__Work instructions__
I'd like the entries repeated exactly, without their pictures.

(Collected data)
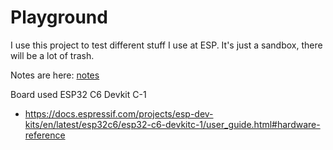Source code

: # Playground

I use this project to test different stuff I use at ESP.
It's just a sandbox, there will be a lot of trash.

Notes are here: [notes](doc/README.md)

Board used ESP32 C6 Devkit C-1

- https://docs.espressif.com/projects/esp-dev-kits/en/latest/esp32c6/esp32-c6-devkitc-1/user_guide.html#hardware-reference
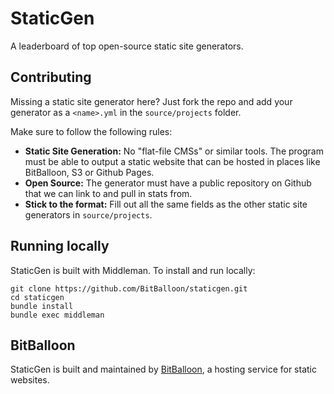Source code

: # StaticGen

A leaderboard of top open-source static site generators.

## Contributing

Missing a static site generator here? Just fork the repo and add your generator
as a `<name>.yml` in the `source/projects` folder.

Make sure to follow the following rules:

*   **Static Site Generation:** No "flat-file CMSs" or similar tools. The program must be able to output a static website that can be hosted in places like BitBalloon, S3 or Github Pages.
*   **Open Source:** The generator must have a public repository on Github that we can link to and pull in stats from.
*   **Stick to the format:** Fill out all the same fields as the other static site generators in `source/projects`.

## Running locally

StaticGen is built with Middleman. To install and run locally:

    git clone https://github.com/BitBalloon/staticgen.git
    cd staticgen
    bundle install
    bundle exec middleman

## BitBalloon

StaticGen is built and maintained by [BitBalloon](https://www.bitballoon.com), a hosting service for static websites.
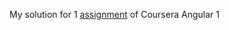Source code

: My solution for 1 [assignment](https://github.com/jhu-ep-coursera/fullstack-course5/blob/master/assignments/assignment1/Assignment-1.md) of Coursera Angular 1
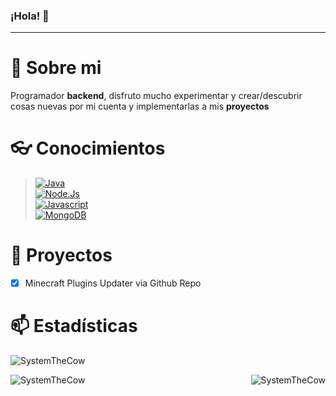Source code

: ### ¡Hola! 👋
---
# 📑 Sobre mi
Programador **backend**, disfruto mucho experimentar y crear/descubrir cosas nuevas por mi cuenta y implementarlas a mis **proyectos**
# 👓 Conocimientos
> [![Java](https://img.shields.io/badge/-Java-FF0000?style=for-the-badge&logo=apachemaven&logoColor=white&labelColor=101010)]()<br/>
> [![Node.Js](https://img.shields.io/badge/-Node.Js-339933?style=for-the-badge&logo=node.js&logoColor=white&labelColor=101010)]()<br/>
> [![Javascript](https://img.shields.io/badge/-Javascript-3b85d1?style=for-the-badge&logo=javascript&logoColor=white&labelColor=101010)]()<br/>
> [![MongoDB](https://img.shields.io/badge/-MongoDB-74fc8b?style=for-the-badge&logo=MongoDB&logoColor=white&labelColor=101010)]()<br/>

# 🌱 Proyectos
- [x] Minecraft Plugins Updater via Github Repo
# 📫 Estadísticas
<p align="left"> <img src="https://komarev.com/ghpvc/?username=SystemTheCow&label=Profile%20views&color=0e75b6&style=flat" alt="SystemTheCow" /> </p>
<p><img align="left" src="https://github-readme-stats.vercel.app/api/top-langs?username=SystemTheCow&theme=tokyonight&show_icons=true&locale=en&layout=compact"alt="SystemTheCow"/></p>
<p>&nbsp;<img align="right" src="https://github-readme-stats.vercel.app/api?username=SystemTheCow&theme=tokyonight&show_icons=true&locale=en" alt="SystemTheCow" /></p>
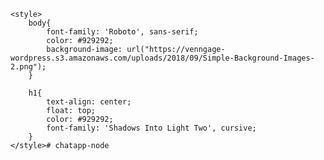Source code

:     <style>
        body{
            font-family: 'Roboto', sans-serif;
            color: #929292;
            background-image: url("https://venngage-wordpress.s3.amazonaws.com/uploads/2018/09/Simple-Background-Images-2.png");
        }

        h1{
            text-align: center;
            float: top;
            color: #929292;
            font-family: 'Shadows Into Light Two', cursive;
        }
    </style># chatapp-node

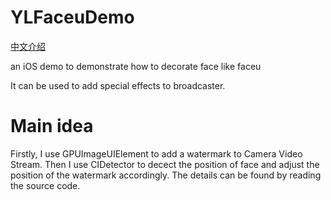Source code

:# YLFaceuDemo
[中文介绍](https://github.com/Guikunzhi/YLFaceuDemo/blob/master/README-CN.md)

an iOS demo to demonstrate how to decorate face like faceu

It can be used to add special effects to broadcaster.

# Main idea
Firstly, I use GPUImageUIElement to add a watermark to Camera Video Stream. Then I use CIDetector to decect the position of face and adjust the position of the watermark accordingly. The details can be found by reading the source code.
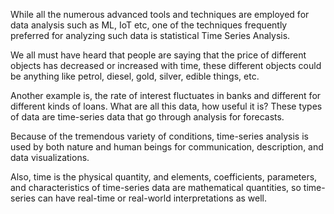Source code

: While all the numerous advanced tools and techniques are employed for data analysis such as ML, IoT etc, one of the techniques frequently preferred for analyzing such data is statistical Time Series Analysis.   

 

We all must have heard that people are saying that the price of different objects has decreased or increased with time, these different objects could be anything like petrol, diesel, gold, silver, edible things, etc. 

 

Another example is, the rate of interest fluctuates in banks and different for different kinds of loans. What are all this data, how useful it is? These types of data are time-series data that go through analysis for forecasts.

 

Because of the tremendous variety of conditions, time-series analysis is used by both nature and human beings for communication, description, and data visualizations.

 

Also, time is the physical quantity, and elements, coefficients, parameters, and characteristics of time-series data are mathematical quantities, so time-series can have real-time or real-world interpretations as well.
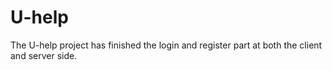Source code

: # U-help
The U-help project has finished the login and register part at both the client and server side.
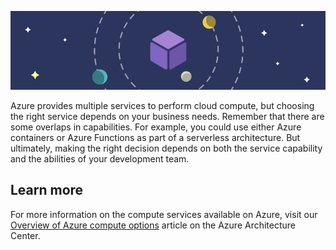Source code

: ![Concept of compute being center of our solar system](../media/7-heading.png)

Azure provides multiple services to perform cloud compute, but choosing the right service depends on your business needs. Remember that there are some overlaps in capabilities. For example, you could use either Azure containers or Azure Functions as part of a serverless architecture. But ultimately, making the right decision depends on both the service capability and the abilities of your development team.

## Learn more

For more information on the compute services available on Azure, visit our [Overview of Azure compute options](https://docs.microsoft.com/azure/architecture/guide/technology-choices/compute-overview) article on the Azure Architecture Center.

__Final answer__
Source code

: # Playground

I use this project to test different stuff I use at ESP.
It's just a sandbox, there will be a lot of trash.

Notes are here: [notes](doc/README.md)

Board used ESP32 C6 Devkit C-1

- https://docs.espressif.com/projects/esp-dev-kits/en/latest/esp32c6/esp32-c6-devkitc-1/user_guide.html#hardware-reference
Source code

: # StaticGen

A leaderboard of top open-source static site generators.

## Contributing

Missing a static site generator here? Just fork the repo and add your generator
as a `<name>.yml` in the `source/projects` folder.

Make sure to follow the following rules:

*   **Static Site Generation:** No "flat-file CMSs" or similar tools. The program must be able to output a static website that can be hosted in places like BitBalloon, S3 or Github Pages.
*   **Open Source:** The generator must have a public repository on Github that we can link to and pull in stats from.
*   **Stick to the format:** Fill out all the same fields as the other static site generators in `source/projects`.

## Running locally

StaticGen is built with Middleman. To install and run locally:

    git clone https://github.com/BitBalloon/staticgen.git
    cd staticgen
    bundle install
    bundle exec middleman

## BitBalloon

StaticGen is built and maintained by [BitBalloon](https://www.bitballoon.com), a hosting service for static websites.
Source code

: My solution for 1 [assignment](https://github.com/jhu-ep-coursera/fullstack-course5/blob/master/assignments/assignment1/Assignment-1.md) of Coursera Angular 1
Source code

: ### ¡Hola! 👋
---
# 📑 Sobre mi
Programador **backend**, disfruto mucho experimentar y crear/descubrir cosas nuevas por mi cuenta y implementarlas a mis **proyectos**
# 👓 Conocimientos
> [![Java](https://img.shields.io/badge/-Java-FF0000?style=for-the-badge&logo=apachemaven&logoColor=white&labelColor=101010)]()<br/>
> [![Node.Js](https://img.shields.io/badge/-Node.Js-339933?style=for-the-badge&logo=node.js&logoColor=white&labelColor=101010)]()<br/>
> [![Javascript](https://img.shields.io/badge/-Javascript-3b85d1?style=for-the-badge&logo=javascript&logoColor=white&labelColor=101010)]()<br/>
> [![MongoDB](https://img.shields.io/badge/-MongoDB-74fc8b?style=for-the-badge&logo=MongoDB&logoColor=white&labelColor=101010)]()<br/>

# 🌱 Proyectos
- [x] Minecraft Plugins Updater via Github Repo
# 📫 Estadísticas
<p align="left"> <img src="https://komarev.com/ghpvc/?username=SystemTheCow&label=Profile%20views&color=0e75b6&style=flat" alt="SystemTheCow" /> </p>
<p><img align="left" src="https://github-readme-stats.vercel.app/api/top-langs?username=SystemTheCow&theme=tokyonight&show_icons=true&locale=en&layout=compact"alt="SystemTheCow"/></p>
<p>&nbsp;<img align="right" src="https://github-readme-stats.vercel.app/api?username=SystemTheCow&theme=tokyonight&show_icons=true&locale=en" alt="SystemTheCow" /></p>
Source code

:     <style>
        body{
            font-family: 'Roboto', sans-serif;
            color: #929292;
            background-image: url("https://venngage-wordpress.s3.amazonaws.com/uploads/2018/09/Simple-Background-Images-2.png");
        }

        h1{
            text-align: center;
            float: top;
            color: #929292;
            font-family: 'Shadows Into Light Two', cursive;
        }
    </style># chatapp-node

Source code

:# YLFaceuDemo
[中文介绍](https://github.com/Guikunzhi/YLFaceuDemo/blob/master/README-CN.md)

an iOS demo to demonstrate how to decorate face like faceu

It can be used to add special effects to broadcaster.

# Main idea
Firstly, I use GPUImageUIElement to add a watermark to Camera Video Stream. Then I use CIDetector to decect the position of face and adjust the position of the watermark accordingly. The details can be found by reading the source code.
Source code

: While all the numerous advanced tools and techniques are employed for data analysis such as ML, IoT etc, one of the techniques frequently preferred for analyzing such data is statistical Time Series Analysis.   

 

We all must have heard that people are saying that the price of different objects has decreased or increased with time, these different objects could be anything like petrol, diesel, gold, silver, edible things, etc. 

 

Another example is, the rate of interest fluctuates in banks and different for different kinds of loans. What are all this data, how useful it is? These types of data are time-series data that go through analysis for forecasts.

 

Because of the tremendous variety of conditions, time-series analysis is used by both nature and human beings for communication, description, and data visualizations.

 

Also, time is the physical quantity, and elements, coefficients, parameters, and characteristics of time-series data are mathematical quantities, so time-series can have real-time or real-world interpretations as well.
Source code

: # U-help
The U-help project has finished the login and register part at both the client and server side.
Source code

: ![Concept of compute being center of our solar system](../media/7-heading.png)

Azure provides multiple services to perform cloud compute, but choosing the right service depends on your business needs. Remember that there are some overlaps in capabilities. For example, you could use either Azure containers or Azure Functions as part of a serverless architecture. But ultimately, making the right decision depends on both the service capability and the abilities of your development team.

## Learn more

For more information on the compute services available on Azure, visit our [Overview of Azure compute options](https://docs.microsoft.com/azure/architecture/guide/technology-choices/compute-overview) article on the Azure Architecture Center.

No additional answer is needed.